Post by ray_parkhurst »

Saturday was the 4th electronic swap of 2019, and I decided to get out there very early. It opens at 5:00, and I was there around 5:45. About half of the eventual sellers were there, a few still setting up, so this is about as early as I'd like to arrive. It forced me to make multiple passes since sellers were arriving continuously, but that was OK as I ended up finding a few things on 2nd/3rd pass that I missed on the first.

On 2nd pass, a seller had just put out a bunch of boxes of laser optics. Most of the stuff I was clueless about, but the guy had a few small XY tables that looked interesting. One had Lin steppers and some really nice teflon ball screws, and there were 3 other complete low profile XY's plus some extra parts.
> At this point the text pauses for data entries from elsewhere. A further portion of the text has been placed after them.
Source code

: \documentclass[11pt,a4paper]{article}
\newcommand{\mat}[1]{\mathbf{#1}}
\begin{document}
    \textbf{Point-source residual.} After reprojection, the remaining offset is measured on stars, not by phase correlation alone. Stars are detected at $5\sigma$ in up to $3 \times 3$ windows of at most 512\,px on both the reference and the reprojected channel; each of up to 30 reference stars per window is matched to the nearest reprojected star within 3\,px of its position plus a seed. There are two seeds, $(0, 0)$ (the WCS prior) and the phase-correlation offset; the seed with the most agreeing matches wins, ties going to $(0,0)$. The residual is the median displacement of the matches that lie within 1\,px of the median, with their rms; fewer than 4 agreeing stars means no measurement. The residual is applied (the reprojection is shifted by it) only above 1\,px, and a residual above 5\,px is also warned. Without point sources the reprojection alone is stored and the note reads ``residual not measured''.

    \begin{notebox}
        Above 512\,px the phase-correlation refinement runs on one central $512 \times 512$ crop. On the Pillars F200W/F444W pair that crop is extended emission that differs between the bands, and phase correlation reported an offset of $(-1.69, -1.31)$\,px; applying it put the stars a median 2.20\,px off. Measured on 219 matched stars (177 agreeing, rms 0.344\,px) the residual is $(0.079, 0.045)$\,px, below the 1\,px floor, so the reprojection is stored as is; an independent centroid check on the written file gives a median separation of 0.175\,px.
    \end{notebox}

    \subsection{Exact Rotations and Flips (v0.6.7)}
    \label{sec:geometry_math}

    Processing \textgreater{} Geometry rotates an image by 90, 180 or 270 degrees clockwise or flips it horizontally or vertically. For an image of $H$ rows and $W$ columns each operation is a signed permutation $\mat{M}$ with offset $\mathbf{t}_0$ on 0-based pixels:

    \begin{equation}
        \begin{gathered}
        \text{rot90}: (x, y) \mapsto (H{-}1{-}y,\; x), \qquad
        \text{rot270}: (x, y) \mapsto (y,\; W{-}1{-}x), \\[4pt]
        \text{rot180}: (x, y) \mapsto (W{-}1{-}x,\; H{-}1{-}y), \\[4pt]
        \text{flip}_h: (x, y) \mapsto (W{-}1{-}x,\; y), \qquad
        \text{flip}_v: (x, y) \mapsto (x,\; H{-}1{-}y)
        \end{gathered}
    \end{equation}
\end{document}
I couldn't pass them up for $20 for all, and was glad I had showed up early!

Turns out these tables are almost exactly what I was planning to build for my Sensor-pan SnS system, except for the drives. They have Faulhaber micromotors, with integrated teflon ball screws, and 141:1 reduction gear. I am not sure how to drive these, so I ended up removing the drive system from one of the tables. This particular table had a broken drive nut, so was a good choice for experimenting. What I found after removing the drives was a high precision, 100mm travel XY table! Eureka!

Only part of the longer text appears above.